→ Problem details: Make an exact copy of every entry, from the first line to the last.

[[ Supplied material open ]]

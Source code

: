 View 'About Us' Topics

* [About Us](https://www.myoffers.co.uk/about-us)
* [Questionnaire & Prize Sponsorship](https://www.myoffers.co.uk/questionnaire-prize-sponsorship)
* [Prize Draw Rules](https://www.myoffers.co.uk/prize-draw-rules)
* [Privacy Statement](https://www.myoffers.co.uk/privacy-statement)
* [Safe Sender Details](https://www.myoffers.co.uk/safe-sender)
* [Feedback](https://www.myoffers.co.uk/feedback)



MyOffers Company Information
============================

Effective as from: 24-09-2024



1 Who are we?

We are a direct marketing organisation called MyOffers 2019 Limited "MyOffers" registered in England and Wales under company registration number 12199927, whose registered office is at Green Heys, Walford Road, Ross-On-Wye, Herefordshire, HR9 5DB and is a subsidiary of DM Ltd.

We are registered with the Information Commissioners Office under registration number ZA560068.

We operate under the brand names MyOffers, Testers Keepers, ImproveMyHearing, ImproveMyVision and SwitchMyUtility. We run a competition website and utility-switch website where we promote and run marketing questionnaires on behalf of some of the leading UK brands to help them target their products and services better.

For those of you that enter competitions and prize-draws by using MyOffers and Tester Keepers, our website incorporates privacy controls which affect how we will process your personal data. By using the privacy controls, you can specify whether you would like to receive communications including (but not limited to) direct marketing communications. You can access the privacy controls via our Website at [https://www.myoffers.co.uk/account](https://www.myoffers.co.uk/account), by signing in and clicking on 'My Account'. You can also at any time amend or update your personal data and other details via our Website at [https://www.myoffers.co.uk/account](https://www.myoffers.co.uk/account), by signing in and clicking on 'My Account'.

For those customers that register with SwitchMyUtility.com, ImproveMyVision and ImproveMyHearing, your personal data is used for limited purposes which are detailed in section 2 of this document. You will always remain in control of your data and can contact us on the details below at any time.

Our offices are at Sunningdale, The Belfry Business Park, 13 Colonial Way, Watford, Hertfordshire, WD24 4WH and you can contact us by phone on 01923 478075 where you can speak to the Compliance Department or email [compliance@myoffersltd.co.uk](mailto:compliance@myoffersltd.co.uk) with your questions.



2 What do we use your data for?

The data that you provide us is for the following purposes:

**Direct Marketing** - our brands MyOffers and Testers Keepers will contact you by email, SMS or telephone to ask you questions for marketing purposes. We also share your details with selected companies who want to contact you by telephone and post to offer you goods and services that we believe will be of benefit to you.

[[ Supplied material closed ]]

→ Response to the task:
Source code

: View 'About Us' Topics

* [About Us](https://www.myoffers.co.uk/about-us)
* [Questionnaire & Prize Sponsorship](https://www.myoffers.co.uk/questionnaire-prize-sponsorship)
* [Prize Draw Rules](https://www.myoffers.co.uk/prize-draw-rules)
* [Privacy Statement](https://www.myoffers.co.uk/privacy-statement)
* [Safe Sender Details](https://www.myoffers.co.uk/safe-sender)
* [Feedback](https://www.myoffers.co.uk/feedback)



MyOffers Company Information
============================

Effective as from: 24-09-2024



1 Who are we?

We are a direct marketing organisation called MyOffers 2019 Limited "MyOffers" registered in England and Wales under company registration number 12199927, whose registered office is at Green Heys, Walford Road, Ross-On-Wye, Herefordshire, HR9 5DB and is a subsidiary of DM Ltd.

We are registered with the Information Commissioners Office under registration number ZA560068.

We operate under the brand names MyOffers, Testers Keepers, ImproveMyHearing, ImproveMyVision and SwitchMyUtility. We run a competition website and utility-switch website where we promote and run marketing questionnaires on behalf of some of the leading UK brands to help them target their products and services better.

For those of you that enter competitions and prize-draws by using MyOffers and Tester Keepers, our website incorporates privacy controls which affect how we will process your personal data. By using the privacy controls, you can specify whether you would like to receive communications including (but not limited to) direct marketing communications. You can access the privacy controls via our Website at [https://www.myoffers.co.uk/account](https://www.myoffers.co.uk/account), by signing in and clicking on 'My Account'. You can also at any time amend or update your personal data and other details via our Website at [https://www.myoffers.co.uk/account](https://www.myoffers.co.uk/account), by signing in and clicking on 'My Account'.

For those customers that register with SwitchMyUtility.com, ImproveMyVision and ImproveMyHearing, your personal data is used for limited purposes which are detailed in section 2 of this document. You will always remain in control of your data and can contact us on the details below at any time.

Our offices are at Sunningdale, The Belfry Business Park, 13 Colonial Way, Watford, Hertfordshire, WD24 4WH and you can contact us by phone on 01923 478075 where you can speak to the Compliance Department or email [compliance@myoffersltd.co.uk](mailto:compliance@myoffersltd.co.uk) with your questions.



2 What do we use your data for?

The data that you provide us is for the following purposes:

**Direct Marketing** - our brands MyOffers and Testers Keepers will contact you by email, SMS or telephone to ask you questions for marketing purposes. We also share your details with selected companies who want to contact you by telephone and post to offer you goods and services that we believe will be of benefit to you.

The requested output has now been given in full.